* **Activity**:
When the word "AttributeTok" appears in a line of the data below, list that line.

* **Records for the exercise**:
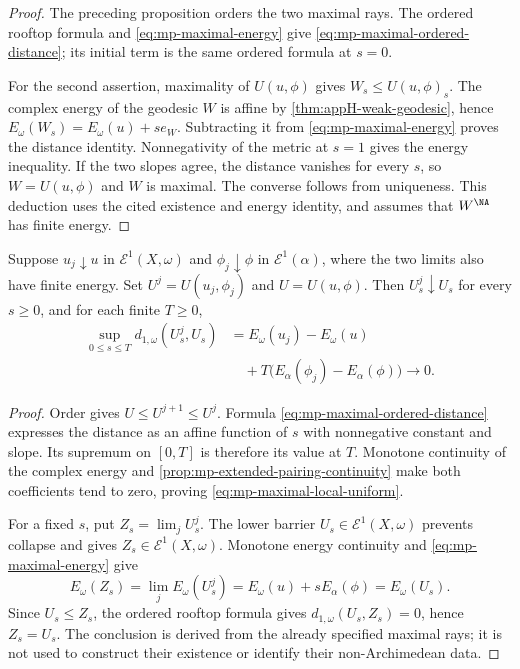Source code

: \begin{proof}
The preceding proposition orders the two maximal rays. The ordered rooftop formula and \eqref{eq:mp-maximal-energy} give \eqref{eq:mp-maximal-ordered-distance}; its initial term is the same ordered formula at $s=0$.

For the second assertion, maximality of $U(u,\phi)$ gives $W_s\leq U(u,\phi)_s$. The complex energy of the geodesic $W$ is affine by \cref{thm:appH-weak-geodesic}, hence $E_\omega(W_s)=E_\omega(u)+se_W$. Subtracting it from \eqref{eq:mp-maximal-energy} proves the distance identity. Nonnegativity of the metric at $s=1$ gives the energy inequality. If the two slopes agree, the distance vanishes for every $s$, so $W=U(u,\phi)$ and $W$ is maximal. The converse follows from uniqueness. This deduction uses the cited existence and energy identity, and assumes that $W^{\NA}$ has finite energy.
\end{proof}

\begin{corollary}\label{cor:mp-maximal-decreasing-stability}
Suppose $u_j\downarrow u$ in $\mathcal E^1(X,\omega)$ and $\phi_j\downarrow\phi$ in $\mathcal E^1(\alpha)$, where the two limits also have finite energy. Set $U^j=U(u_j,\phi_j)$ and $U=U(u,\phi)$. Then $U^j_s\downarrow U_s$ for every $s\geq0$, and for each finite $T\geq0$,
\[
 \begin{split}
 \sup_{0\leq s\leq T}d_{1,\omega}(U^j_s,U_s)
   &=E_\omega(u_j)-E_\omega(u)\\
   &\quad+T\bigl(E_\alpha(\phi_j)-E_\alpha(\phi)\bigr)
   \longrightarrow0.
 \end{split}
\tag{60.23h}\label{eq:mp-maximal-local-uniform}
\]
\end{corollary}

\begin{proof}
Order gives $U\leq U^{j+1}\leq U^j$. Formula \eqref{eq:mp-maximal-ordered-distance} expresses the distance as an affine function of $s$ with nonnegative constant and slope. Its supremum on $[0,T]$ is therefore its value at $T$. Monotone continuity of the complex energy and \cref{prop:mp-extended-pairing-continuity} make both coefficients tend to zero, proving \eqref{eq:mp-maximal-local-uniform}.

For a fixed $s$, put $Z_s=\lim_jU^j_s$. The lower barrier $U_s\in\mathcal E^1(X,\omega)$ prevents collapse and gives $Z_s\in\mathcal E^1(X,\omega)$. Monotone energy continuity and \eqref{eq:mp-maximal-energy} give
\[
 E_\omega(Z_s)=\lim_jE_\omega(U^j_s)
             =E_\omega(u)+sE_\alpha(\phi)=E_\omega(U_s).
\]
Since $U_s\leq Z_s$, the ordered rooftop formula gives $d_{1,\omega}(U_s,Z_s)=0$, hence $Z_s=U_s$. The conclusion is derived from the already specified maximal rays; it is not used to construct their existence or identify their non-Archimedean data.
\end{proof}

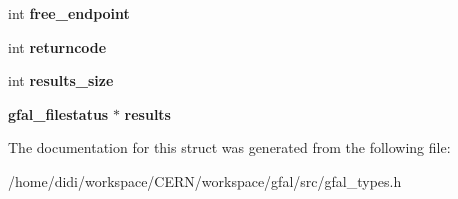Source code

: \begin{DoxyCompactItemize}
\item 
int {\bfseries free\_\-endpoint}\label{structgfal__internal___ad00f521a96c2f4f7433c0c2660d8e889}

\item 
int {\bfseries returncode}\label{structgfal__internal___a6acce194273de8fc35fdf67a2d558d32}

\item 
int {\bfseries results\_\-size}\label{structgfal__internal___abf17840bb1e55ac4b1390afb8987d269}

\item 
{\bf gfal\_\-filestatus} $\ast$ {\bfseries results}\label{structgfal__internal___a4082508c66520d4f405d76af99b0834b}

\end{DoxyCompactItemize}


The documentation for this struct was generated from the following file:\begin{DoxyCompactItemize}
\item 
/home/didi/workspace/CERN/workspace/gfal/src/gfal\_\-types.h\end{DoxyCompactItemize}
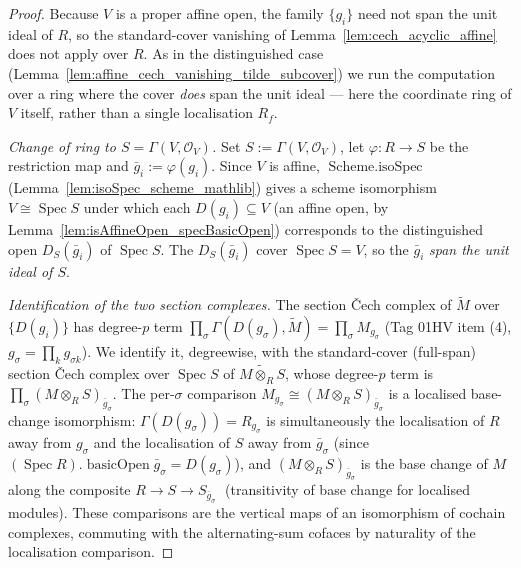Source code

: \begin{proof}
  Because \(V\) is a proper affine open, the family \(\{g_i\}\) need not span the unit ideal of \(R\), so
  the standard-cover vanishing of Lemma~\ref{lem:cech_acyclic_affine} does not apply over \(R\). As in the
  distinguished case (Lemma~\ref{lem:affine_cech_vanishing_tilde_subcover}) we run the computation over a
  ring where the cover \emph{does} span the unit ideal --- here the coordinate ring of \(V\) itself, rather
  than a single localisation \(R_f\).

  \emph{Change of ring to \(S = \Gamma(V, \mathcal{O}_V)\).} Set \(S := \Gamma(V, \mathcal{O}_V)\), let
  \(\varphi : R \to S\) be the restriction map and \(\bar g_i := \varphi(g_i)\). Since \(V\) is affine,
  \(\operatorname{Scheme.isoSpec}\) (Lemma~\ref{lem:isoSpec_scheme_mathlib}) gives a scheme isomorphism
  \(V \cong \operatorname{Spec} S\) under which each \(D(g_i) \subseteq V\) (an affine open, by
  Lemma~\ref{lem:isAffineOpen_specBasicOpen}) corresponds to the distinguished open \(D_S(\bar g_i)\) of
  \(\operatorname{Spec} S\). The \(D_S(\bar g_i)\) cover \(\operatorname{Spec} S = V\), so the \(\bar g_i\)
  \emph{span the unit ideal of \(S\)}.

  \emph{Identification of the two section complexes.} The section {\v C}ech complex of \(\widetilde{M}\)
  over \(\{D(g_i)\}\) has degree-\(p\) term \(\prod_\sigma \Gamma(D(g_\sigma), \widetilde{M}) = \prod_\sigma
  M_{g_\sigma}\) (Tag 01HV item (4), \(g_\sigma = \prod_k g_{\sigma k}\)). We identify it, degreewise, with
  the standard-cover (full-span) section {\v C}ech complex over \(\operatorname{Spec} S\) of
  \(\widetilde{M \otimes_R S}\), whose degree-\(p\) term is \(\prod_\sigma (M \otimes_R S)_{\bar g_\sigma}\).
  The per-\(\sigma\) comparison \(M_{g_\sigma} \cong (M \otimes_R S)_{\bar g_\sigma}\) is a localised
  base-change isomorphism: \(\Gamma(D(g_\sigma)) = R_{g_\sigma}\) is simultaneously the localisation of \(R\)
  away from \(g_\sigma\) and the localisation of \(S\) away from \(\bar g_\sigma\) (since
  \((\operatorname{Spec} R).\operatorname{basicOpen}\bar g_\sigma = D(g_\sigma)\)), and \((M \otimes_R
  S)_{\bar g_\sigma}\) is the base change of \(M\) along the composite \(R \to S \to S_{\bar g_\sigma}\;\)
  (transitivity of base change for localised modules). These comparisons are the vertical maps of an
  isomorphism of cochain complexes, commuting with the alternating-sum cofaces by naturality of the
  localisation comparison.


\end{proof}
==
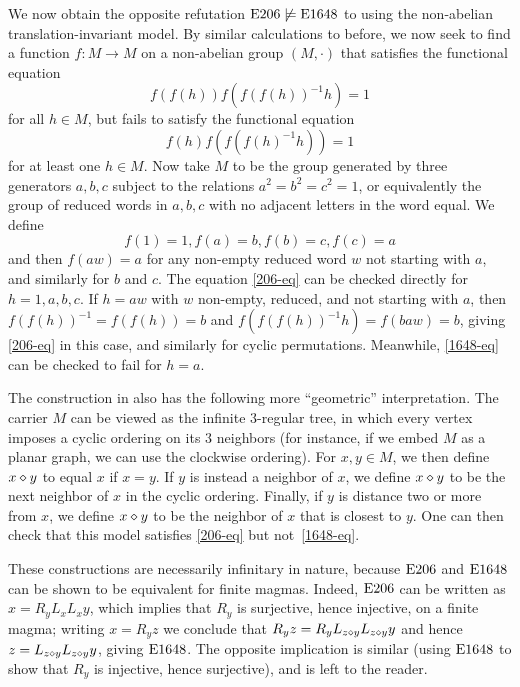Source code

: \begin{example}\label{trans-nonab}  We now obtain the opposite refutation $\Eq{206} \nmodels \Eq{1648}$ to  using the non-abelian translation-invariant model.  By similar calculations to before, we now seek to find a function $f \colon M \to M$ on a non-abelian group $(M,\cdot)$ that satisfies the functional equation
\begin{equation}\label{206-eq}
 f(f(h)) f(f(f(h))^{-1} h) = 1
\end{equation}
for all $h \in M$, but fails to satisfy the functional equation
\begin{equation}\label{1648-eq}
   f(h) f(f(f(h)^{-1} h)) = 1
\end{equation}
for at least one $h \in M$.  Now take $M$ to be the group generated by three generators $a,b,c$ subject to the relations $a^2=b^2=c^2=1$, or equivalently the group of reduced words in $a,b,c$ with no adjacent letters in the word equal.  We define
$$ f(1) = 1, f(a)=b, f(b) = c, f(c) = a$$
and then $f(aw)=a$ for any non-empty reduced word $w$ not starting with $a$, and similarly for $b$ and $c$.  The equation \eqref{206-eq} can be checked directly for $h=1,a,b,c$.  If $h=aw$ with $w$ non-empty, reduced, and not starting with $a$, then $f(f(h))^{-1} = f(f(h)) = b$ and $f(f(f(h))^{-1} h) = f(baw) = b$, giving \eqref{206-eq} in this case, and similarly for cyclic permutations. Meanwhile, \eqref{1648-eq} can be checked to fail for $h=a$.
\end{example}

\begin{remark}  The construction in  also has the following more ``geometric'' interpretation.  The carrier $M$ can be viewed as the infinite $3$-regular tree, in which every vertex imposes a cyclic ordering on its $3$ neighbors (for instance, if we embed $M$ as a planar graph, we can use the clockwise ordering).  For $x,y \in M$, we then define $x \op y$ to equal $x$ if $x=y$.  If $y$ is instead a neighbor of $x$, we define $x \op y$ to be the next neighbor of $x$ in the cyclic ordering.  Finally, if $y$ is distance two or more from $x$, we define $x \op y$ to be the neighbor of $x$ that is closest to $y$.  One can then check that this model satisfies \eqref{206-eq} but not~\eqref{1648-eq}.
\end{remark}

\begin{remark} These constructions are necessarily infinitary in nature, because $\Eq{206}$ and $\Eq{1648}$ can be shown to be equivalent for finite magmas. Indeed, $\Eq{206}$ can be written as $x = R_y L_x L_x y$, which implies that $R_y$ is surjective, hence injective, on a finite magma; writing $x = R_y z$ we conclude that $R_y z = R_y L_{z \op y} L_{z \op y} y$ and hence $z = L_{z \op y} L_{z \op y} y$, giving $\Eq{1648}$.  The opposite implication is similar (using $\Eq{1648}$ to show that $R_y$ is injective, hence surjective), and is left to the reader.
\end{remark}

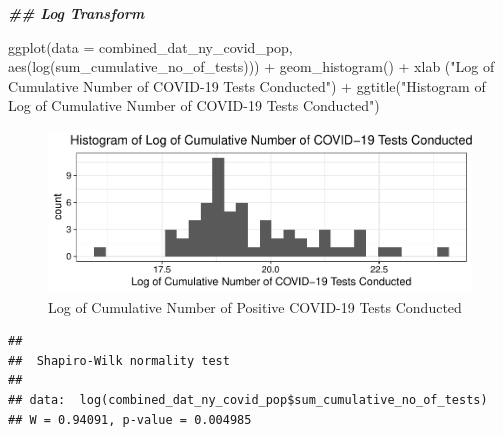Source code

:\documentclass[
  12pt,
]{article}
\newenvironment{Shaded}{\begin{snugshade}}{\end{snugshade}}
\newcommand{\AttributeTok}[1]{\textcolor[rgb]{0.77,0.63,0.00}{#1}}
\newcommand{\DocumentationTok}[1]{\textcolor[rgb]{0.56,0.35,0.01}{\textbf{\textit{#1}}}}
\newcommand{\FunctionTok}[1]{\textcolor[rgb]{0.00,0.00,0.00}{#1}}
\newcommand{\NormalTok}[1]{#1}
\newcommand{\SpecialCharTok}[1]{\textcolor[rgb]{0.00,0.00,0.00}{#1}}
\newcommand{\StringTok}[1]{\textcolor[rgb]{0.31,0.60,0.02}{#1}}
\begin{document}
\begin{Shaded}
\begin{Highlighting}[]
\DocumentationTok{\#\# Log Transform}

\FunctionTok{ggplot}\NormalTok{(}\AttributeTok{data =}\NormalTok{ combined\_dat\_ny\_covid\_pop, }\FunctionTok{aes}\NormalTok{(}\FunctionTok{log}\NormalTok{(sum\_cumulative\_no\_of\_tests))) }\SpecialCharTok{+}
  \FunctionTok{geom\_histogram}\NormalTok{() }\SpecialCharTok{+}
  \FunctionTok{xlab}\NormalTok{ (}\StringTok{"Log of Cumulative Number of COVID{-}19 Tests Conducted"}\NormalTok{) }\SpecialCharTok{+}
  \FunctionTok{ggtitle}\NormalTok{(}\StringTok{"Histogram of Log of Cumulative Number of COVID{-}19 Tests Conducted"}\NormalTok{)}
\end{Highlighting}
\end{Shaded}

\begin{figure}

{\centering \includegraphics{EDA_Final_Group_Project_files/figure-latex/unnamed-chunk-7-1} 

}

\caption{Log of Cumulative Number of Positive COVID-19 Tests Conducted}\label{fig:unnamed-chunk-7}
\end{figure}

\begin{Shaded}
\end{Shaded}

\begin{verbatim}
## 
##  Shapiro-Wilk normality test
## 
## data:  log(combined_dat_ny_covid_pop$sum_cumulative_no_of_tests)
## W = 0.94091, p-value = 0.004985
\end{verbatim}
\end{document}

* **Solution for this problem**:
\newcommand{\AttributeTok}[1]{\textcolor[rgb]{0.77,0.63,0.00}{#1}}
\FunctionTok{ggplot}\NormalTok{(}\AttributeTok{data =}\NormalTok{ combined\_dat\_ny\_covid\_pop, }\FunctionTok{aes}\NormalTok{(}\FunctionTok{log}\NormalTok{(sum\_cumulative\_no\_of\_tests))) }\SpecialCharTok{+}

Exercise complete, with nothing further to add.